I thought we could be friends. Turns out I was wrong.

I was pretty excited to meet Neverwinter--he just seemed like a fun guy. He plays D&D, loves to PvP, and is pretty handy with quest-creation; but he's always asking for money and I have this sneaking suspicion he was dropped as a baby. You can't hate someone for being dumb, right?

It's a bit wrong to dislike a person for being less than bright, but we're talking a video game here. There's no logical excuse for a Dungeons and Dragons-based MMORPG to hold your hand so tightly, nor for the fact that you must purchase additional bag space in the cash shop as opposed to in-game.

There are so many things in this game that are simply baffling from a design standpoint. Is this really where MMOs are going? Direct advantages to cash shop users, ridiculous currency grind, time-intensive and uninteresting crafting?

Worst of all, where is the challenge? All of the content created by Cryptic is laughably easy; dungeons do not even provide a challenge, unless you're a Guardian Fighter desperately trying to hold boss aggro when they decide they don't want to be marked anymore. Only the PvP and odd Foundry quest provide any sort of challenge, making quest completion feel empty and useless.

Everything in Neverwinter feels empty and useless.

The truth is that the game feels hollow. A fun combat system can't make up for a lack of depth, nor can it make up for a game-and-business model that aims to squeeze as much from the player as possible. Cryptic deserves no praise in this release.

I've played around 60 to 70 hours of the game since open beta began, and I'm still not clear why the standard copper, silver, and gold currency is included in the game at all.
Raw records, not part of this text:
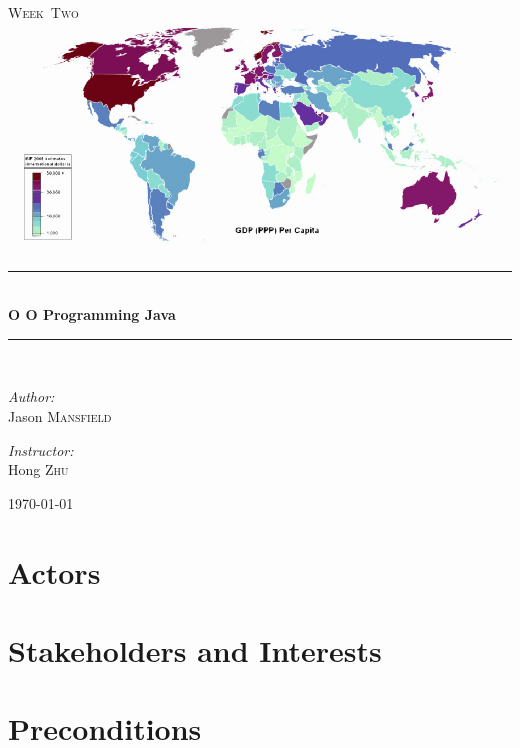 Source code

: \documentclass[11pt,a4paper]{article}
\newcommand{\HRule}{\rule{\linewidth}{0.5mm}}
\begin{document}
%
\begin{titlepage}
\begin{center}


\textsc{\color{Sepia}{\LARGE CS~434}}\\[1.5cm]
\textsc{\Large Week~Two}\\[0.5cm]
\includegraphics[scale=0.5]{GDP}\\
\HRule \\[0.4cm]
{ \huge \bfseries O O Programming Java}\\[0.4cm]
\HRule \\[1.5cm]


\begin{minipage}{0.4\textwidth}
\begin{flushleft} \large
\emph{Author:}\\
Jason \textsc{Mansfield}
\end{flushleft}
\end{minipage}
\begin{minipage}{0.4\textwidth}
\begin{flushright} \large
\emph{Instructor:} \\
Hong \textsc{Zhu}
\end{flushright}
\end{minipage}
\vfill
{\large \today}
\end{center}
\end{titlepage}
\tableofcontents
\section{Actors}
\section{Stakeholders and Interests}
\section{Preconditions}
\end{document}
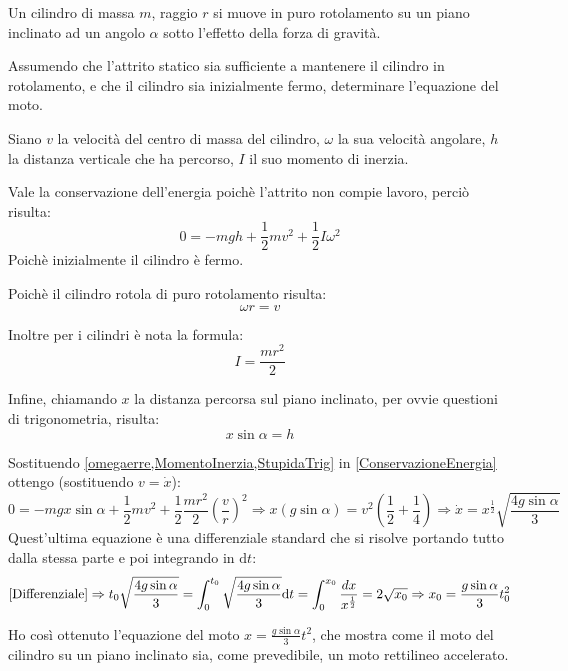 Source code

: \documentclass[../main.tex]{subfiles}
\begin{document}
{
Un cilindro di massa $m$, raggio $r$ si muove in puro rotolamento su un piano inclinato
ad un angolo $\alpha$ sotto l'effetto della forza di gravità.

Assumendo che l'attrito statico sia sufficiente a mantenere il cilindro in rotolamento, e che il cilindro sia inizialmente
fermo, determinare l'equazione del moto.
}
{
Siano $v$ la velocità del centro di massa del cilindro, $\omega$ la sua velocità angolare,
$h$ la distanza verticale che ha percorso, $I$ il suo momento di inerzia.

Vale la conservazione dell'energia poichè l'attrito non compie lavoro, perciò risulta:
\begin{equation}\label{ConservazioneEnergia}
	0=-mgh+\frac12mv^2+\frac12 I \omega^2
\end{equation}
Poichè inizialmente il cilindro è fermo.

Poichè il cilindro rotola di puro rotolamento risulta:
\begin{equation}\label{omegaerre}
	\omega r=v
\end{equation}

Inoltre per i cilindri è nota la formula:
\begin{equation}\label{MomentoInerzia}
	I=\frac{mr^2}2
\end{equation}

Infine, chiamando $x$ la distanza percorsa sul piano inclinato, per ovvie questioni di trigonometria, risulta:
\begin{equation}\label{StupidaTrig}
	x\sin{\alpha}=h
\end{equation}

Sostituendo \cref{omegaerre,MomentoInerzia,StupidaTrig} in \cref{ConservazioneEnergia} ottengo (sostituendo $v=\dot x$):
\begin{equation}\label{Differenziale}
	0=-mgx\sin{\alpha}+\frac12mv^2+\frac12 \frac{mr^2}2\left(\frac vr\right)^2 \Rightarrow x\left(g\sin{\alpha}\right)=v^2\left(\frac12+\frac14\right)
	\Rightarrow \dot{x}=x^{\frac12}\sqrt{\frac{4g\sin{\alpha}}3}
\end{equation}
Quest'ultima equazione è una differenziale standard che si risolve portando tutto dalla stessa parte e poi integrando in 
$\mathrm{d}t$:
\begin{equation*}
	\cref{Differenziale}\Rightarrow t_0\sqrt{\frac{4g\sin{\alpha}}3}=\int_0^{t_0}\sqrt{\frac{4g\sin{\alpha}}3}\mathrm{d}t=
	\int_0^{x_0} \frac{dx}{ x^{\frac12} }=2\sqrt{x_0}\Rightarrow x_0=\frac{g\sin{\alpha}}3t_0^2
\end{equation*}

Ho così ottenuto l'equazione del moto $x=\frac{g\sin{\alpha}}3t^2$, che mostra come il moto del cilindro su un 
piano inclinato sia, come prevedibile, un moto rettilineo accelerato.
}
\end{document}
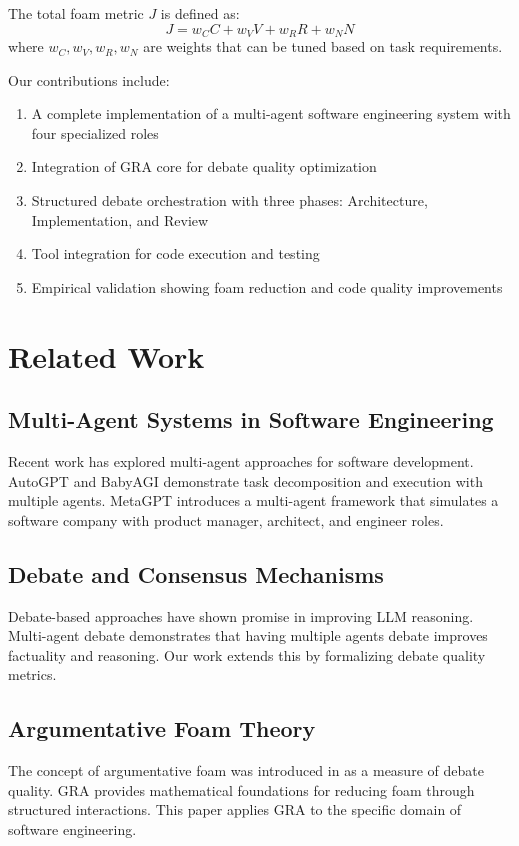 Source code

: \documentclass[12pt,a4paper]{article}
\begin{document}
The total foam metric $J$ is defined as:
\begin{equation}
J = w_C C + w_V V + w_R R + w_N N
\end{equation}
where $w_C, w_V, w_R, w_N$ are weights that can be tuned based on task requirements.

Our contributions include:
\begin{enumerate}
    \item A complete implementation of a multi-agent software engineering system with four specialized roles
    \item Integration of GRA core for debate quality optimization
    \item Structured debate orchestration with three phases: Architecture, Implementation, and Review
    \item Tool integration for code execution and testing
    \item Empirical validation showing foam reduction and code quality improvements
\end{enumerate}

\section{Related Work}

\subsection{Multi-Agent Systems in Software Engineering}
Recent work has explored multi-agent approaches for software development. AutoGPT \cite{autogpt} and BabyAGI \cite{babyagi} demonstrate task decomposition and execution with multiple agents. MetaGPT \cite{metagpt} introduces a multi-agent framework that simulates a software company with product manager, architect, and engineer roles.

\subsection{Debate and Consensus Mechanisms}
Debate-based approaches have shown promise in improving LLM reasoning. Multi-agent debate \cite{multiagent-debate} demonstrates that having multiple agents debate improves factuality and reasoning. Our work extends this by formalizing debate quality metrics.

\subsection{Argumentative Foam Theory}
The concept of argumentative foam was introduced in \cite{gra-forum} as a measure of debate quality. GRA provides mathematical foundations for reducing foam through structured interactions. This paper applies GRA to the specific domain of software engineering.
\end{document}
While there are certainly several items you can purchase from NPCs with gold, often you can get those same items with Astral Diamonds.

Astral Diamonds are, in practice, the game's primary currency. You use them to exchange for Zen (cash shop currency), buy and sell things on the auction house, and some items can only be bought with Astral Diamonds. Identification scrolls are one example that is completely baffling. Aren't they common enough to just keep to gold currency? Why should I spent my hard-earned diamonds on identification scrolls, when every other supply can be purchased with gold?

The above is not to say that the Astral Diamond currency isn't common, but you need such massive amounts for anything worthwhile that I just feel like I'm being ripped off in-game.

I got 600k for purchasing a founder's pack, but that 600k's worth is undeniably low in-game. It costs 300k to 600k on the auction house to buy a bag. A bag! And let me tell you, those people selling bags on the AH didn't get them from playing the game, they got them from the cash shop. How is this good, non-predatory game design?

It's hard not to feel like Cryptic and Perfect World Entertainment are taking us all for a ride. Their reputations in this field speak for themselves, and sadly Neverwinter has not proven to be the exception to the rule. The PvP is fun, but it's not fun enough to justify the mess that is the rest of the game. There is simply no excuse for the game's lack of depth, distinct void of challenge, or currency clusterbang.

The game had and has a lot of potential, but as it is now Neverwinter is not worth playing or investing even a few hours of time into. Five days in, I already found myself regretting the purchase of the Guardian of Neverwinter pack. This is not worthy of being related to Dungeons and Dragons, even the bastard child that is 4th Edition. If this is where the MMORPG genre is going, I think I may have to take a hiatus.